In our practice, we hear our clients often say this to us.  Sometimes they don’t reach out to us until they’ve invested heavily into data engineering.  Too often these types of misconceptions, unfortunately, lead to lost money and time for startups. Let’s look at a couple of examples.

We had one client ask for a statistical analysis on an intervention study.  The end goal was to determine the efficacy of the intervention sessions on several cohorts over time.  They had a group of interns create a simple web app to collect feedback pre and post-intervention. They had 2 years’ worth of data on 5-10 cohort groups with about 15-30 people per group.  The developers were told to make sure individual responses would remain anonymous.

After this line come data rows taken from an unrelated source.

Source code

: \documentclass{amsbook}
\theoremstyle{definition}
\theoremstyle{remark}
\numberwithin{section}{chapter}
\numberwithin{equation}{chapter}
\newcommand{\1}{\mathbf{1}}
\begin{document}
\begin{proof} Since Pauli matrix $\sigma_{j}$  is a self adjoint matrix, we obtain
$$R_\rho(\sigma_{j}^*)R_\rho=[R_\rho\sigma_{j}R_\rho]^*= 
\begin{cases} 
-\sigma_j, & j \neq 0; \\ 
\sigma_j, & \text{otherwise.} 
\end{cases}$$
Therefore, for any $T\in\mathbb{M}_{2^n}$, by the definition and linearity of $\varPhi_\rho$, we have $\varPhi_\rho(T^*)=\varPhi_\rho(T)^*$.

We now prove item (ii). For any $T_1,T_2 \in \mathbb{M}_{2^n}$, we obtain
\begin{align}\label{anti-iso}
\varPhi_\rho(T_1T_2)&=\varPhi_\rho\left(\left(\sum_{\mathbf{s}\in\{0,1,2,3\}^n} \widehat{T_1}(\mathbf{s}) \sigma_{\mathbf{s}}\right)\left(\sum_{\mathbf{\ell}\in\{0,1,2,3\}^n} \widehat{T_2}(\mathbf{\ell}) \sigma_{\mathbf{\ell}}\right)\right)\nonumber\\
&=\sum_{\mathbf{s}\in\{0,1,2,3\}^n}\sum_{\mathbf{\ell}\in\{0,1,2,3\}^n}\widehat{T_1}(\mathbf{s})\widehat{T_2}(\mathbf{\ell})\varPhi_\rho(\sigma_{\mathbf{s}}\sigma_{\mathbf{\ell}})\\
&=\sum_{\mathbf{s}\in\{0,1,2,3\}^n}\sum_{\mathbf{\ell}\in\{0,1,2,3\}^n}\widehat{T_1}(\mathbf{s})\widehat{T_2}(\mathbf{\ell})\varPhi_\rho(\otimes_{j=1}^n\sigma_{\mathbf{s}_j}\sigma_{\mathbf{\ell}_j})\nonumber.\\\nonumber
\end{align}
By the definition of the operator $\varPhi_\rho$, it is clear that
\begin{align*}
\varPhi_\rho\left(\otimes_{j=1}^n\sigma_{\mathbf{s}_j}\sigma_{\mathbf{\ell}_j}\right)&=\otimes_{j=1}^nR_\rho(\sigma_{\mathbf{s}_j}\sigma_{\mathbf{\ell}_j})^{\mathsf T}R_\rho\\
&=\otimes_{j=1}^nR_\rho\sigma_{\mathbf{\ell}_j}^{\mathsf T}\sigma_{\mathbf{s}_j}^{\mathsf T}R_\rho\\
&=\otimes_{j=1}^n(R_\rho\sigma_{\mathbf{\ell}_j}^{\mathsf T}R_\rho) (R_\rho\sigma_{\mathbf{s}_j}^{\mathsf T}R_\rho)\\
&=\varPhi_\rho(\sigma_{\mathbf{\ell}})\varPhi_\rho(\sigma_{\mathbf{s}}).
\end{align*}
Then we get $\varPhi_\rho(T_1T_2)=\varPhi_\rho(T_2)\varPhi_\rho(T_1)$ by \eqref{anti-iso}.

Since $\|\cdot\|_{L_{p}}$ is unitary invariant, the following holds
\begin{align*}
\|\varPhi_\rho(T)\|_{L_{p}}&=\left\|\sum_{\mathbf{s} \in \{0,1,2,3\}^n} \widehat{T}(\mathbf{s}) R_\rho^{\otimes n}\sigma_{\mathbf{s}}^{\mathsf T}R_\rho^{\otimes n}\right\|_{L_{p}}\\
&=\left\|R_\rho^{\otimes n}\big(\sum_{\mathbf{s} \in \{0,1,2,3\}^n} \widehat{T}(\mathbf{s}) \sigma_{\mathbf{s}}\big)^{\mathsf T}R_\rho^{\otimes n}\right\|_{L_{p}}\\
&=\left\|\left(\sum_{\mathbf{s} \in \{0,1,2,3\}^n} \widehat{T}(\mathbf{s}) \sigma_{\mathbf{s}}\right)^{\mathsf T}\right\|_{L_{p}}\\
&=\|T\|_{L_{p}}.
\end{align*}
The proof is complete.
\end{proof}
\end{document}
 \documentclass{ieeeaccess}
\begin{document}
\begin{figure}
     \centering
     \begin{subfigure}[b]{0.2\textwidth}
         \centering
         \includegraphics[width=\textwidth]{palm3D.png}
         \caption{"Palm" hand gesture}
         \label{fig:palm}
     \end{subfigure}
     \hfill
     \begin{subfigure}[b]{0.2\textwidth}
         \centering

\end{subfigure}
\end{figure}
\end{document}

Unfortunately, the developers did not consider that to do a proper statistical analysis, we would still need to be able to link responses to each individual.  We don’t need to know the person’s details, just that response A and response B correspond to the pre and post-response of a certain person.  Because of this oversight, we could not perform any substantial analysis.  Very disappointing considering a couple of hours of a statistician’s time in the early stages of development would have prevented 2 years of study from going to waste.

Let’s look at another example.  An early-stage startup in the e-commerce space asked us to develop an AI system that would continuously look for product development opportunities.  For the input data, they wanted to create a big data web scraping system to collect product data.  We cautioned them against this approach for several reasons.  First, this effort was not aligned with their core business function.  Second, there were already established companies in this space and it would be cheaper to pay for access to that data.  Third, they did not know what data to grab and what the value of the information was.  

Unfortunately, they did not heed our warning and went ahead with the project.  One year later, they were spending several tens of thousands a month to support the infrastructure of their project with the vast majority of data being irrelevant for any analysis.  Eventually, they ended up deleting a year’s worth of data scraping.  

Here’s the takeaway.  Don’t expect to go through a big data engineering effort to collect data and expect that a data scientist can come at the end and work magic.  It’s very important to have data scientists, statisticians, or data analysts be part of the initial planning of any data engineering effort.  Just a few hours of their time can prevent a large waste of effort and costs.  

Here’s an extra insight for startups.  Don’t just collect data without thinking through the value.  What are you going to do with it?  You can’t use the same approaches that Google or Facebook use. You need to be focused on efficient testing of ideas or models and actionable analysis.